Além disso, os porta-vozes de Lula – e ele próprio -conduziram tudo de uma forma compulsória. Ou vota ou cai fora. Isso valia e vale inclusive para os membros do próprio PT que se voltaram contra o proposto pelo governo. Com esse rolo compressor, tudo foi sendo aprovado e as emendas e destaques, em número enorme, foram sendo derrubados em cascata. Valeu muito o apoio obtido dos governadores. Não se pode dizer que o entendimento funcionou com perfeição. Há um quero mais aqui e ali que emperra a reforma tributária. Mas esta, mesmo aos trancos e barrancos, vem sendo aprovada sem grandes percalços.
De repente, num item, o governo é derrotado. E dizem que a primeira derrota ninguém esquece, pois põe à mostra fragilidades escondidas, que, de repente, afloram. O governo foi derrotado na Câmara quando foi votado o destaque que retira do texto da reforma tributária a progressividade das alíquotas do imposto sobre heranças e doações. No texto do governo, esse imposto, que é de 4%, subiria progressivamente até 15%. Coube ao PFL, que faz oposição sistemática ao governo, ao contrário do PSDB, que chega a ser até seu aliado, derrubar tal destaque. Mas deputados do governo colaboraram. O argumento era de que, se aprovado, quando morressem pessoas da classe média os herdeiros teriam de vender a casa ou o apartamento para entregar o dinheiro ao governo, na forma de imposto. A progressividade, em si, nos parece uma medida salutar, pois faz com que paguem mais os que mais herdam e menos os que recebem menos do patrimônio do “de cujus”.
Em muitos países adiantados, o imposto “causa mortis” chega a ser tão elevado que muitos herdeiros desistem da herança, deixando-a para fundações criadas para seus funcionários ou obras de benemerência, científicas e educativas. O herdeiro muitas vezes nada fez para formar o patrimônio e acaba ficando milionário com a herança. Falta-lhe o mérito.
Mas este é um país subdesenvolvido ou, como dizem os otimistas, em desenvolvimento. Um imposto progressivo de herança, tanto mais se aplicado sobre valores apenas razoáveis, pode ser um desestímulo à formação de sólidos patrimônios, o que se faz necessário para que um dia sejamos de fato desenvolvidos. O que se tem visto, mesmo sendo alíquota única e não progressiva, é fortunas se desfazerem no curto espaço de tempo de duas ou três gerações.

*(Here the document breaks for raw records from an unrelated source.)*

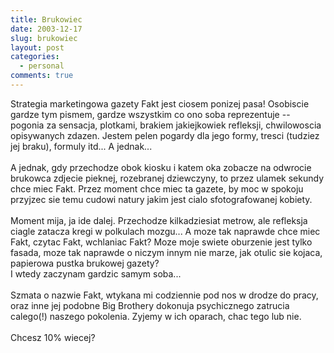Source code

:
 ```yaml
---
title: Brukowiec
date: 2003-12-17
slug: brukowiec
layout: post
categories:
  - personal
comments: true
---
```


Strategia marketingowa gazety Fakt jest ciosem ponizej pasa! Osobiscie gardze tym pismem, gardze wszystkim co ono soba reprezentuje -- pogonia za sensacja, plotkami, brakiem jakiejkowiek refleksji, chwilowoscia opisywanych zdazen. Jestem pelen pogardy dla jego formy, tresci (tudziez jej braku), formuly itd... A jednak...<br /><br />A jednak, gdy przechodze obok kiosku i katem oka zobacze na odwrocie brukowca zdjecie pieknej, rozebranej dziewczyny, to przez ulamek sekundy chce miec Fakt. Przez moment chce miec ta gazete, by moc w spokoju przyjzec sie temu cudowi natury jakim jest cialo sfotografowanej kobiety. <br /><br />Moment mija, ja ide dalej. Przechodze kilkadziesiat metrow, ale refleksja ciagle zatacza kregi w polkulach mozgu... A moze tak naprawde chce miec Fakt, czytac Fakt, wchlaniac Fakt? Moze moje swiete oburzenie jest tylko fasada, moze tak naprawde o niczym innym nie marze, jak otulic sie kojaca, papierowa pustka brukowej gazety?<br />I wtedy zaczynam gardzic samym soba...<br /><br />Szmata o nazwie Fakt, wtykana mi codziennie pod nos w drodze do pracy, oraz inne jej podobne Big Brothery dokonuja psychicznego zatrucia calego(!) naszego pokolenia. Zyjemy w ich oparach, chac tego lub nie.<br /><br />Chcesz 10% wiecej?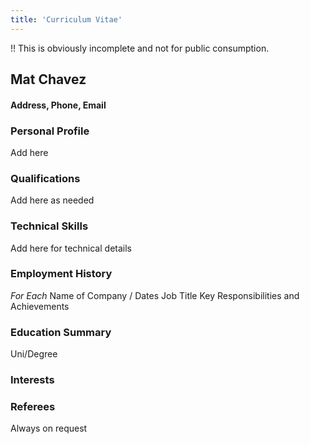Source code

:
 ```yaml
---
title: 'Curriculum Vitae'
---
```


!! This is obviously incomplete and not for public consumption.

## Mat Chavez

#### Address, Phone, Email

### Personal Profile

Add here

### Qualifications

Add here as needed

### Technical Skills

Add here for technical details

### Employment History
*For Each*
Name of Company / Dates
Job Title
Key Responsibilities and Achievements

### Education Summary

Uni/Degree

### Interests

### Referees
Always on request
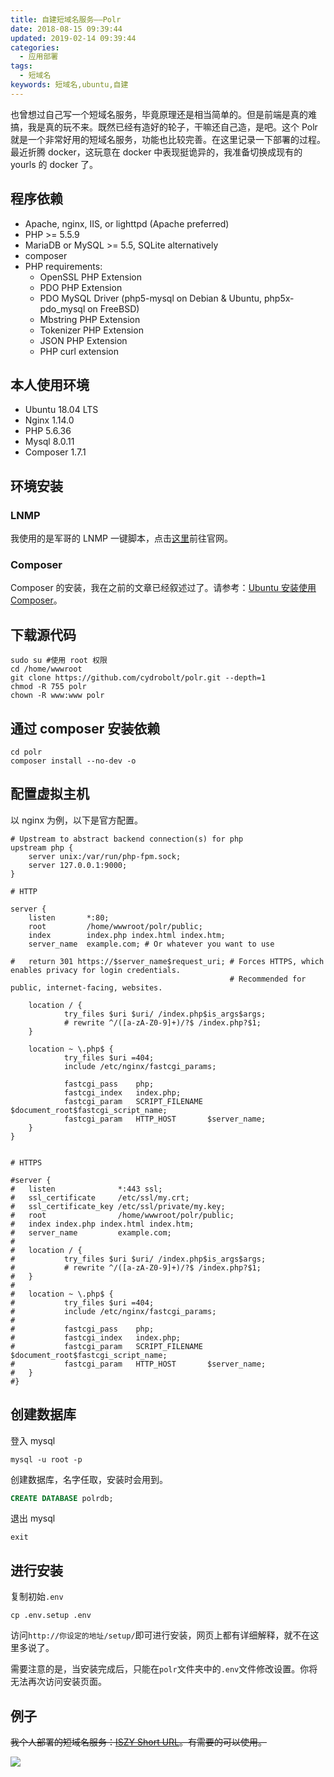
 ```yaml
---
title: 自建短域名服务——Polr
date: 2018-08-15 09:39:44
updated: 2019-02-14 09:39:44
categories:
  - 应用部署
tags:
  - 短域名
keywords: 短域名,ubuntu,自建
---
```


也曾想过自己写一个短域名服务，毕竟原理还是相当简单的。但是前端是真的难搞，我是真的玩不来。既然已经有造好的轮子，干嘛还自己造，是吧。这个 Polr 就是一个非常好用的短域名服务，功能也比较完善。在这里记录一下部署的过程。最近折腾 docker，这玩意在 docker 中表现挺诡异的，我准备切换成现有的 yourls 的 docker 了。

<!--more-->

## 程序依赖

- Apache, nginx, IIS, or lighttpd (Apache preferred)
- PHP >= 5.5.9
- MariaDB or MySQL >= 5.5, SQLite alternatively
- composer
- PHP requirements:
  - OpenSSL PHP Extension
  - PDO PHP Extension
  - PDO MySQL Driver (php5-mysql on Debian & Ubuntu, php5x-pdo_mysql on FreeBSD)
  - Mbstring PHP Extension
  - Tokenizer PHP Extension
  - JSON PHP Extension
  - PHP curl extension

## 本人使用环境

- Ubuntu 18.04 LTS
- Nginx 1.14.0
- PHP 5.6.36
- Mysql 8.0.11
- Composer 1.7.1

## 环境安装

### LNMP

我使用的是军哥的 LNMP 一键脚本，点击[这里](https://lnmp.org/)前往官网。

### Composer

Composer 的安装，我在之前的文章已经叙述过了。请参考：[Ubuntu 安装使用 Composer](https://www.iszy.cc/2018/08/09/use-composer/)。

## 下载源代码

```shell
sudo su #使用 root 权限
cd /home/wwwroot
git clone https://github.com/cydrobolt/polr.git --depth=1
chmod -R 755 polr
chown -R www:www polr
```

## 通过 composer 安装依赖

```shell
cd polr
composer install --no-dev -o
```

## 配置虚拟主机

以 nginx 为例，以下是官方配置。

```shell
# Upstream to abstract backend connection(s) for php
upstream php {
    server unix:/var/run/php-fpm.sock;
    server 127.0.0.1:9000;
}

# HTTP

server {
    listen       *:80;
    root         /home/wwwroot/polr/public;
    index        index.php index.html index.htm;
    server_name  example.com; # Or whatever you want to use

#   return 301 https://$server_name$request_uri; # Forces HTTPS, which enables privacy for login credentials.
                                                 # Recommended for public, internet-facing, websites.

    location / {
            try_files $uri $uri/ /index.php$is_args$args;
            # rewrite ^/([a-zA-Z0-9]+)/?$ /index.php?$1;
    }

    location ~ \.php$ {
            try_files $uri =404;
            include /etc/nginx/fastcgi_params;

            fastcgi_pass    php;
            fastcgi_index   index.php;
            fastcgi_param   SCRIPT_FILENAME $document_root$fastcgi_script_name;
            fastcgi_param   HTTP_HOST       $server_name;
    }
}


# HTTPS

#server {
#   listen              *:443 ssl;
#   ssl_certificate     /etc/ssl/my.crt;
#   ssl_certificate_key /etc/ssl/private/my.key;
#   root                /home/wwwroot/polr/public;
#   index index.php index.html index.htm;
#   server_name         example.com;
#
#   location / {
#           try_files $uri $uri/ /index.php$is_args$args;
#           # rewrite ^/([a-zA-Z0-9]+)/?$ /index.php?$1;
#   }
#
#   location ~ \.php$ {
#           try_files $uri =404;
#           include /etc/nginx/fastcgi_params;
#
#           fastcgi_pass    php;
#           fastcgi_index   index.php;
#           fastcgi_param   SCRIPT_FILENAME $document_root$fastcgi_script_name;
#           fastcgi_param   HTTP_HOST       $server_name;
#   }
#}
```

## 创建数据库

登入 mysql

```shell
mysql -u root -p
```

创建数据库，名字任取，安装时会用到。

```sql
CREATE DATABASE polrdb;
```

退出 mysql

```shell
exit
```

## 进行安装

复制初始`.env`

```shell
cp .env.setup .env
```

访问`http://你设定的地址/setup/`即可进行安装，网页上都有详细解释，就不在这里多说了。

需要注意的是，当安装完成后，只能在`polr`文件夹中的`.env`文件修改设置。你将无法再次访问安装页面。

## 例子

~~我个人部署的短域名服务：[ISZY Short URL](https://url.iszy.cc)。有需要的可以使用。~~

![](https://img.iszy.xyz/20190318220031.png)
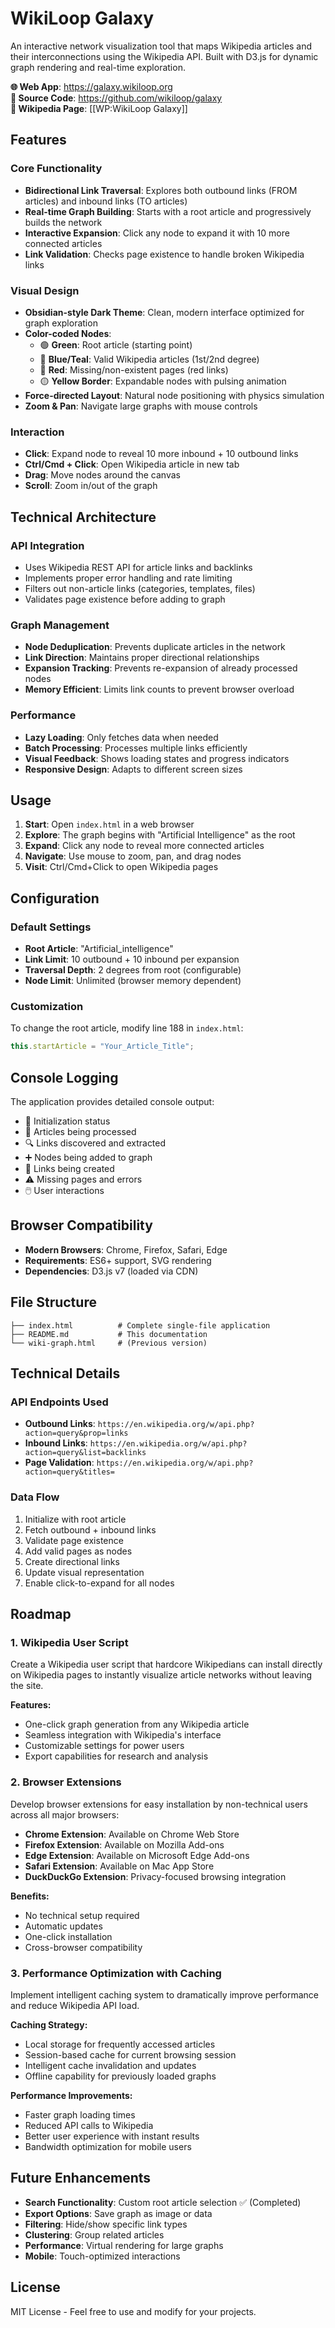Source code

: # WikiLoop Galaxy

An interactive network visualization tool that maps Wikipedia articles and their interconnections using the Wikipedia API. Built with D3.js for dynamic graph rendering and real-time exploration.

**🌐 Web App**: https://galaxy.wikiloop.org  
**📁 Source Code**: https://github.com/wikiloop/galaxy  
**📖 Wikipedia Page**: [[WP:WikiLoop Galaxy]]

## Features

### Core Functionality
- **Bidirectional Link Traversal**: Explores both outbound links (FROM articles) and inbound links (TO articles)
- **Real-time Graph Building**: Starts with a root article and progressively builds the network
- **Interactive Expansion**: Click any node to expand it with 10 more connected articles
- **Link Validation**: Checks page existence to handle broken Wikipedia links

### Visual Design
- **Obsidian-style Dark Theme**: Clean, modern interface optimized for graph exploration
- **Color-coded Nodes**:
  - 🟢 **Green**: Root article (starting point)
  - 🔵 **Blue/Teal**: Valid Wikipedia articles (1st/2nd degree)
  - 🔴 **Red**: Missing/non-existent pages (red links)
  - 🟡 **Yellow Border**: Expandable nodes with pulsing animation
- **Force-directed Layout**: Natural node positioning with physics simulation
- **Zoom & Pan**: Navigate large graphs with mouse controls

### Interaction
- **Click**: Expand node to reveal 10 more inbound + 10 outbound links
- **Ctrl/Cmd + Click**: Open Wikipedia article in new tab
- **Drag**: Move nodes around the canvas
- **Scroll**: Zoom in/out of the graph

## Technical Architecture

### API Integration
- Uses Wikipedia REST API for article links and backlinks
- Implements proper error handling and rate limiting
- Filters out non-article links (categories, templates, files)
- Validates page existence before adding to graph

### Graph Management
- **Node Deduplication**: Prevents duplicate articles in the network
- **Link Direction**: Maintains proper directional relationships
- **Expansion Tracking**: Prevents re-expansion of already processed nodes
- **Memory Efficient**: Limits link counts to prevent browser overload

### Performance
- **Lazy Loading**: Only fetches data when needed
- **Batch Processing**: Processes multiple links efficiently
- **Visual Feedback**: Shows loading states and progress indicators
- **Responsive Design**: Adapts to different screen sizes

## Usage

1. **Start**: Open `index.html` in a web browser
2. **Explore**: The graph begins with "Artificial Intelligence" as the root
3. **Expand**: Click any node to reveal more connected articles
4. **Navigate**: Use mouse to zoom, pan, and drag nodes
5. **Visit**: Ctrl/Cmd+Click to open Wikipedia pages

## Configuration

### Default Settings
- **Root Article**: "Artificial_intelligence"
- **Link Limit**: 10 outbound + 10 inbound per expansion
- **Traversal Depth**: 2 degrees from root (configurable)
- **Node Limit**: Unlimited (browser memory dependent)

### Customization
To change the root article, modify line 188 in `index.html`:
```javascript
this.startArticle = "Your_Article_Title";
```

## Console Logging

The application provides detailed console output:
- 🚀 Initialization status
- 📖 Articles being processed
- 🔍 Links discovered and extracted
- ➕ Nodes being added to graph
- 🔗 Links being created
- ⚠️ Missing pages and errors
- 🖱️ User interactions

## Browser Compatibility

- **Modern Browsers**: Chrome, Firefox, Safari, Edge
- **Requirements**: ES6+ support, SVG rendering
- **Dependencies**: D3.js v7 (loaded via CDN)

## File Structure

```
├── index.html          # Complete single-file application
├── README.md           # This documentation
└── wiki-graph.html     # (Previous version)
```

## Technical Details

### API Endpoints Used
- **Outbound Links**: `https://en.wikipedia.org/w/api.php?action=query&prop=links`
- **Inbound Links**: `https://en.wikipedia.org/w/api.php?action=query&list=backlinks`
- **Page Validation**: `https://en.wikipedia.org/w/api.php?action=query&titles=`

### Data Flow
1. Initialize with root article
2. Fetch outbound + inbound links
3. Validate page existence
4. Add valid pages as nodes
5. Create directional links
6. Update visual representation
7. Enable click-to-expand for all nodes

## Roadmap

### 1. Wikipedia User Script
Create a Wikipedia user script that hardcore Wikipedians can install directly on Wikipedia pages to instantly visualize article networks without leaving the site.

**Features:**
- One-click graph generation from any Wikipedia article
- Seamless integration with Wikipedia's interface
- Customizable settings for power users
- Export capabilities for research and analysis

### 2. Browser Extensions
Develop browser extensions for easy installation by non-technical users across all major browsers:

- **Chrome Extension**: Available on Chrome Web Store
- **Firefox Extension**: Available on Mozilla Add-ons
- **Edge Extension**: Available on Microsoft Edge Add-ons
- **Safari Extension**: Available on Mac App Store
- **DuckDuckGo Extension**: Privacy-focused browsing integration

**Benefits:**
- No technical setup required
- Automatic updates
- One-click installation
- Cross-browser compatibility

### 3. Performance Optimization with Caching
Implement intelligent caching system to dramatically improve performance and reduce Wikipedia API load.

**Caching Strategy:**
- Local storage for frequently accessed articles
- Session-based cache for current browsing session
- Intelligent cache invalidation and updates
- Offline capability for previously loaded graphs

**Performance Improvements:**
- Faster graph loading times
- Reduced API calls to Wikipedia
- Better user experience with instant results
- Bandwidth optimization for mobile users

## Future Enhancements

- **Search Functionality**: Custom root article selection ✅ (Completed)
- **Export Options**: Save graph as image or data
- **Filtering**: Hide/show specific link types
- **Clustering**: Group related articles
- **Performance**: Virtual rendering for large graphs
- **Mobile**: Touch-optimized interactions

## License

MIT License - Feel free to use and modify for your projects.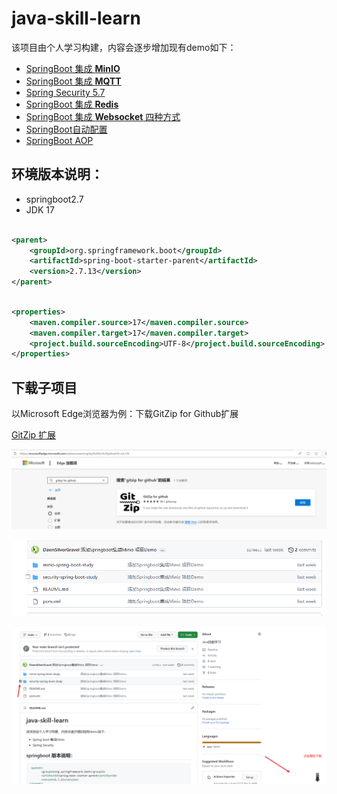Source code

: # java-skill-learn

该项目由个人学习构建，内容会逐步增加现有demo如下：

- [SpringBoot 集成 **MinIO**](./minio-spring-boot-study/README.md)
- [SpringBoot 集成 **MQTT**](./mqtt-spring-boot-study/README.md)
- [Spring Security 5.7](./security-spring-boot-study/README.md)
- [SpringBoot 集成 **Redis**](./redis-spring-boot-study/README.md)
- [SpringBoot 集成 **Websocket** 四种方式](./websocket-spring-boot-study/README.md)
- [SpringBoot自动配置](./study-spring-boot-test/README.md)
- [SpringBoot AOP](./aop-spring-boot-study/README.md)

## 环境版本说明：

- springboot2.7
- JDK 17

```xml

<parent>
    <groupId>org.springframework.boot</groupId>
    <artifactId>spring-boot-starter-parent</artifactId>
    <version>2.7.13</version>
</parent>
```

```xml

<properties>
    <maven.compiler.source>17</maven.compiler.source>
    <maven.compiler.target>17</maven.compiler.target>
    <project.build.sourceEncoding>UTF-8</project.build.sourceEncoding>
</properties>
```

## 下载子项目

以Microsoft Edge浏览器为例：下载GitZip for Github扩展

[GitZip 扩展](https://microsoftedge.microsoft.com/addons/search/gitzip%20for%20github?hl=zh-CN)

![img.png](images/img.png)

![img.png](images/img_1.png)

![img.png](images/img_2.png)

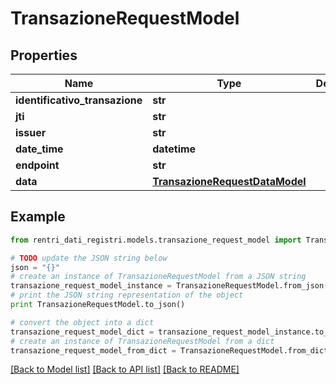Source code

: # TransazioneRequestModel


## Properties
Name | Type | Description | Notes
------------ | ------------- | ------------- | -------------
**identificativo_transazione** | **str** |  | [optional] 
**jti** | **str** |  | [optional] 
**issuer** | **str** |  | [optional] 
**date_time** | **datetime** |  | [optional] 
**endpoint** | **str** |  | [optional] 
**data** | [**TransazioneRequestDataModel**](TransazioneRequestDataModel.md) |  | [optional] 

## Example

```python
from rentri_dati_registri.models.transazione_request_model import TransazioneRequestModel

# TODO update the JSON string below
json = "{}"
# create an instance of TransazioneRequestModel from a JSON string
transazione_request_model_instance = TransazioneRequestModel.from_json(json)
# print the JSON string representation of the object
print TransazioneRequestModel.to_json()

# convert the object into a dict
transazione_request_model_dict = transazione_request_model_instance.to_dict()
# create an instance of TransazioneRequestModel from a dict
transazione_request_model_from_dict = TransazioneRequestModel.from_dict(transazione_request_model_dict)
```
[[Back to Model list]](../README.md#documentation-for-models) [[Back to API list]](../README.md#documentation-for-api-endpoints) [[Back to README]](../README.md)


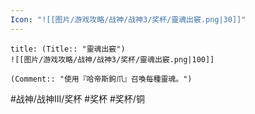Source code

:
 ```yaml
---
Icon: "![[图片/游戏攻略/战神/战神3/奖杯/靈魂出竅.png|30]]"
---
```

```ad-common-bronze-trophy
title: (Title:: "靈魂出竅")
![[图片/游戏攻略/战神/战神3/奖杯/靈魂出竅.png|100]]

(Comment:: "使用『哈帝斯鉤爪』召喚每種靈魂。")
```

#战神/战神III/奖杯 #奖杯 #奖杯/铜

Um imposto progressivo precisa ser estudado com profundidade, não só sob o ponto de vista fiscal, mas, também, no que concerne ao interesse econômico. Um grande empresário, por exemplo, sabendo que quando morrer vai deixar uma larga parcela de seu patrimônio não para seus herdeiros, mas para o governo, poderá sentir-se desestimulado e tentado a desviar parte de seus ativos para aplicações supérfluas.